** What this task involves **
Return the full listing unchanged, excluding any images it contains.

** Material for the task **

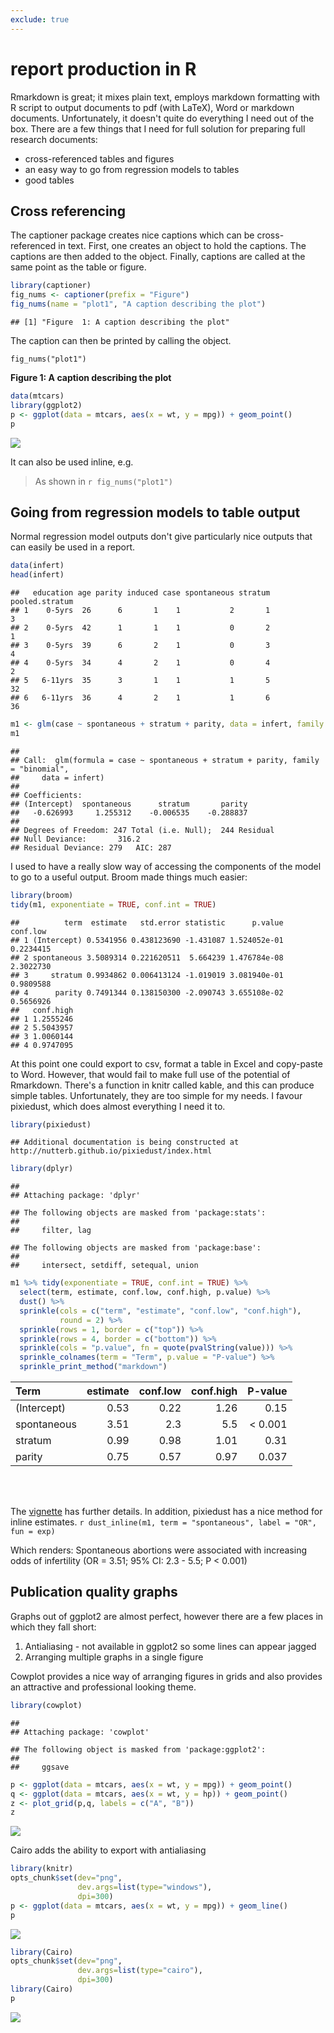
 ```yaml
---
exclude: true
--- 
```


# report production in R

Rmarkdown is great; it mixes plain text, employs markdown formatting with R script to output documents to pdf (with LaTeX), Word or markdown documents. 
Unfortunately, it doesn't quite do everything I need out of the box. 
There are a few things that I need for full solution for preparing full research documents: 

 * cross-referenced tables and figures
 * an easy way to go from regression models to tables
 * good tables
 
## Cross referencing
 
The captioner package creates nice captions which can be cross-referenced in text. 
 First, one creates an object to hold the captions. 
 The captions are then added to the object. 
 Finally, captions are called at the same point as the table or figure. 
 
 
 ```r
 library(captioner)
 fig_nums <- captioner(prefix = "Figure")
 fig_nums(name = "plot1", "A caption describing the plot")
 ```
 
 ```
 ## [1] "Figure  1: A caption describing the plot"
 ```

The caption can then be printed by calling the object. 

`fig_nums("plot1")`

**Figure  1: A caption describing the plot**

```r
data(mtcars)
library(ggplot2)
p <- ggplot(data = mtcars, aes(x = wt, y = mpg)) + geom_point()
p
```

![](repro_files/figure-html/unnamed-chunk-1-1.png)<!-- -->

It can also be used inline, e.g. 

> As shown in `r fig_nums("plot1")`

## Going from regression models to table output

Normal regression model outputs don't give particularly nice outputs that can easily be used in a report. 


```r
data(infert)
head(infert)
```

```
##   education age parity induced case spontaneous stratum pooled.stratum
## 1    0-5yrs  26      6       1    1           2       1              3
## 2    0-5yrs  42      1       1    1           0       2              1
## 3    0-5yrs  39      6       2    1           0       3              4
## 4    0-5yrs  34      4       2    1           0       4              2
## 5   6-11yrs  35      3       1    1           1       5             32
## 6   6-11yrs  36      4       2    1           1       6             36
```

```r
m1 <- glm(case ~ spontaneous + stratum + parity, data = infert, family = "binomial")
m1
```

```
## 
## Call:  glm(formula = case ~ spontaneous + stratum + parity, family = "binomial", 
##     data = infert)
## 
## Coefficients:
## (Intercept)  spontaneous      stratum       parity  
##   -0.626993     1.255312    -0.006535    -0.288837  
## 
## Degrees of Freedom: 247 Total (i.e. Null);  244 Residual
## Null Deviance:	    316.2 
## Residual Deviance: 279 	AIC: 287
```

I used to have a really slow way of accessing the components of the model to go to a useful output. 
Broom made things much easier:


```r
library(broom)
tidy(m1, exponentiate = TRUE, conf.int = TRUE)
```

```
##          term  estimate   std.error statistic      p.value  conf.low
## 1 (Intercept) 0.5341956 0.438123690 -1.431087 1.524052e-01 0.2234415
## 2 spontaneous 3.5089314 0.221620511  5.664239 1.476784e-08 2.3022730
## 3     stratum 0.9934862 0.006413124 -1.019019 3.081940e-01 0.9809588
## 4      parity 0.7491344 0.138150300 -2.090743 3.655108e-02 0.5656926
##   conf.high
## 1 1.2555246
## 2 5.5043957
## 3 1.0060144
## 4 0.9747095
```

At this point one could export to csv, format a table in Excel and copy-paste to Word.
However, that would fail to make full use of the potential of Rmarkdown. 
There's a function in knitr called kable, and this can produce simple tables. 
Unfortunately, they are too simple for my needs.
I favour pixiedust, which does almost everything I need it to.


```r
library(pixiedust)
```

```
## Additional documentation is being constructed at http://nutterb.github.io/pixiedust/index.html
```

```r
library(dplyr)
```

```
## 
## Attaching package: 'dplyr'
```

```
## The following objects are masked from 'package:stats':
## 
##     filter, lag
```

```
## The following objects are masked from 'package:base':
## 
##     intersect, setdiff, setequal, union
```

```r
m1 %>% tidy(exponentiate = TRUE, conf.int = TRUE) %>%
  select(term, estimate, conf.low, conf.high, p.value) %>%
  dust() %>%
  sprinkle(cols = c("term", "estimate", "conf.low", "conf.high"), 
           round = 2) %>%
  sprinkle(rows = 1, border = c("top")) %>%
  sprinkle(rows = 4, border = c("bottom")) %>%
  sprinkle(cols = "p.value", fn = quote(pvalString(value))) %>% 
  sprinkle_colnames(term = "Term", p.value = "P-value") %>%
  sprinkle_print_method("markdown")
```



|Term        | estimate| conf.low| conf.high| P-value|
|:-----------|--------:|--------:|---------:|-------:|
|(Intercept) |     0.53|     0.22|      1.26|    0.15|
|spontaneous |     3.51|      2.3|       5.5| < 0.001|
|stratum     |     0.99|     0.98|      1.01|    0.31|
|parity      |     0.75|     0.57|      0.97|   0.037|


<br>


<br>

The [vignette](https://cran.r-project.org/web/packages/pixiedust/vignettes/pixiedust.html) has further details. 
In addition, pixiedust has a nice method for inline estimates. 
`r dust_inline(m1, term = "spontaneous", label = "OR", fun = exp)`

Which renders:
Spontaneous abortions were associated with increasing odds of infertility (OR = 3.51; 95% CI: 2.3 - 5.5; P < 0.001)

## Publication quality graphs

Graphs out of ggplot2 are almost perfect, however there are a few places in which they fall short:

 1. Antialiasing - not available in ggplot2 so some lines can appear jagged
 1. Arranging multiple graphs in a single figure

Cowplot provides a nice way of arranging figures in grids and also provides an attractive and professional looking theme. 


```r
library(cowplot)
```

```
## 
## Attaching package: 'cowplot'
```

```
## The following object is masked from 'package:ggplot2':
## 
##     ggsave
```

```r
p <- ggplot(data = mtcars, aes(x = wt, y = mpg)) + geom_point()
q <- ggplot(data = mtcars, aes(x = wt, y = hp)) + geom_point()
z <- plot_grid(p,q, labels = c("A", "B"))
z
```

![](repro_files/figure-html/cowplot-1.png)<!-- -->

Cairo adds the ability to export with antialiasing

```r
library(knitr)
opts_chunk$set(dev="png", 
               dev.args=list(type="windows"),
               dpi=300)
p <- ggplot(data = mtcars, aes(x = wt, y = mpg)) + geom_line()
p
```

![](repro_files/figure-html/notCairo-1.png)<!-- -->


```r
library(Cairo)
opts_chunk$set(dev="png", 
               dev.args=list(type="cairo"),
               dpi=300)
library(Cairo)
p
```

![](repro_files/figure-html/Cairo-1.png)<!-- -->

** Task solution **
 ```yaml
---
exclude: true
--- 
```


# report production in R

Rmarkdown is great; it mixes plain text, employs markdown formatting with R script to output documents to pdf (with LaTeX), Word or markdown documents. 
Unfortunately, it doesn't quite do everything I need out of the box. 
There are a few things that I need for full solution for preparing full research documents: 

 * cross-referenced tables and figures
 * an easy way to go from regression models to tables
 * good tables
 
## Cross referencing
 
The captioner package creates nice captions which can be cross-referenced in text. 
 First, one creates an object to hold the captions. 
 The captions are then added to the object. 
 Finally, captions are called at the same point as the table or figure. 
 
 
 ```r
 library(captioner)
 fig_nums <- captioner(prefix = "Figure")
 fig_nums(name = "plot1", "A caption describing the plot")
 ```
 
 ```
 ## [1] "Figure  1: A caption describing the plot"
 ```

The caption can then be printed by calling the object. 

`fig_nums("plot1")`

**Figure  1: A caption describing the plot**

```r
data(mtcars)
library(ggplot2)
p <- ggplot(data = mtcars, aes(x = wt, y = mpg)) + geom_point()
p
```

![](repro_files/figure-html/unnamed-chunk-1-1.png)<!-- -->

It can also be used inline, e.g. 

> As shown in `r fig_nums("plot1")`

## Going from regression models to table output

Normal regression model outputs don't give particularly nice outputs that can easily be used in a report. 


```r
data(infert)
head(infert)
```

```
##   education age parity induced case spontaneous stratum pooled.stratum
## 1    0-5yrs  26      6       1    1           2       1              3
## 2    0-5yrs  42      1       1    1           0       2              1
## 3    0-5yrs  39      6       2    1           0       3              4
## 4    0-5yrs  34      4       2    1           0       4              2
## 5   6-11yrs  35      3       1    1           1       5             32
## 6   6-11yrs  36      4       2    1           1       6             36
```

```r
m1 <- glm(case ~ spontaneous + stratum + parity, data = infert, family = "binomial")
m1
```

```
## 
## Call:  glm(formula = case ~ spontaneous + stratum + parity, family = "binomial", 
##     data = infert)
## 
## Coefficients:
## (Intercept)  spontaneous      stratum       parity  
##   -0.626993     1.255312    -0.006535    -0.288837  
## 
## Degrees of Freedom: 247 Total (i.e. Null);  244 Residual
## Null Deviance:	    316.2 
## Residual Deviance: 279 	AIC: 287
```

I used to have a really slow way of accessing the components of the model to go to a useful output. 
Broom made things much easier:


```r
library(broom)
tidy(m1, exponentiate = TRUE, conf.int = TRUE)
```

```
##          term  estimate   std.error statistic      p.value  conf.low
## 1 (Intercept) 0.5341956 0.438123690 -1.431087 1.524052e-01 0.2234415
## 2 spontaneous 3.5089314 0.221620511  5.664239 1.476784e-08 2.3022730
## 3     stratum 0.9934862 0.006413124 -1.019019 3.081940e-01 0.9809588
## 4      parity 0.7491344 0.138150300 -2.090743 3.655108e-02 0.5656926
##   conf.high
## 1 1.2555246
## 2 5.5043957
## 3 1.0060144
## 4 0.9747095
```

At this point one could export to csv, format a table in Excel and copy-paste to Word.
However, that would fail to make full use of the potential of Rmarkdown. 
There's a function in knitr called kable, and this can produce simple tables. 
Unfortunately, they are too simple for my needs.
I favour pixiedust, which does almost everything I need it to.


```r
library(pixiedust)
```

```
## Additional documentation is being constructed at http://nutterb.github.io/pixiedust/index.html
```

```r
library(dplyr)
```

```
## 
## Attaching package: 'dplyr'
```

```
## The following objects are masked from 'package:stats':
## 
##     filter, lag
```

```
## The following objects are masked from 'package:base':
## 
##     intersect, setdiff, setequal, union
```

```r
m1 %>% tidy(exponentiate = TRUE, conf.int = TRUE) %>%
  select(term, estimate, conf.low, conf.high, p.value) %>%
  dust() %>%
  sprinkle(cols = c("term", "estimate", "conf.low", "conf.high"), 
           round = 2) %>%
  sprinkle(rows = 1, border = c("top")) %>%
  sprinkle(rows = 4, border = c("bottom")) %>%
  sprinkle(cols = "p.value", fn = quote(pvalString(value))) %>% 
  sprinkle_colnames(term = "Term", p.value = "P-value") %>%
  sprinkle_print_method("markdown")
```



|Term        | estimate| conf.low| conf.high| P-value|
|:-----------|--------:|--------:|---------:|-------:|
|(Intercept) |     0.53|     0.22|      1.26|    0.15|
|spontaneous |     3.51|      2.3|       5.5| < 0.001|
|stratum     |     0.99|     0.98|      1.01|    0.31|
|parity      |     0.75|     0.57|      0.97|   0.037|


<br>


<br>

The [vignette](https://cran.r-project.org/web/packages/pixiedust/vignettes/pixiedust.html) has further details. 
In addition, pixiedust has a nice method for inline estimates. 
`r dust_inline(m1, term = "spontaneous", label = "OR", fun = exp)`

Which renders:
Spontaneous abortions were associated with increasing odds of infertility (OR = 3.51; 95% CI: 2.3 - 5.5; P < 0.001)

## Publication quality graphs

Graphs out of ggplot2 are almost perfect, however there are a few places in which they fall short:

 1. Antialiasing - not available in ggplot2 so some lines can appear jagged
 1. Arranging multiple graphs in a single figure

Cowplot provides a nice way of arranging figures in grids and also provides an attractive and professional looking theme. 


```r
library(cowplot)
```

```
## 
## Attaching package: 'cowplot'
```

```
## The following object is masked from 'package:ggplot2':
## 
##     ggsave
```

```r
p <- ggplot(data = mtcars, aes(x = wt, y = mpg)) + geom_point()
q <- ggplot(data = mtcars, aes(x = wt, y = hp)) + geom_point()
z <- plot_grid(p,q, labels = c("A", "B"))
z
```

![](repro_files/figure-html/cowplot-1.png)<!-- -->

Cairo adds the ability to export with antialiasing

```r
library(knitr)
opts_chunk$set(dev="png", 
               dev.args=list(type="windows"),
               dpi=300)
p <- ggplot(data = mtcars, aes(x = wt, y = mpg)) + geom_line()
p
```

![](repro_files/figure-html/notCairo-1.png)<!-- -->


```r
library(Cairo)
opts_chunk$set(dev="png", 
               dev.args=list(type="cairo"),
               dpi=300)
library(Cairo)
p
```

![](repro_files/figure-html/Cairo-1.png)<!-- -->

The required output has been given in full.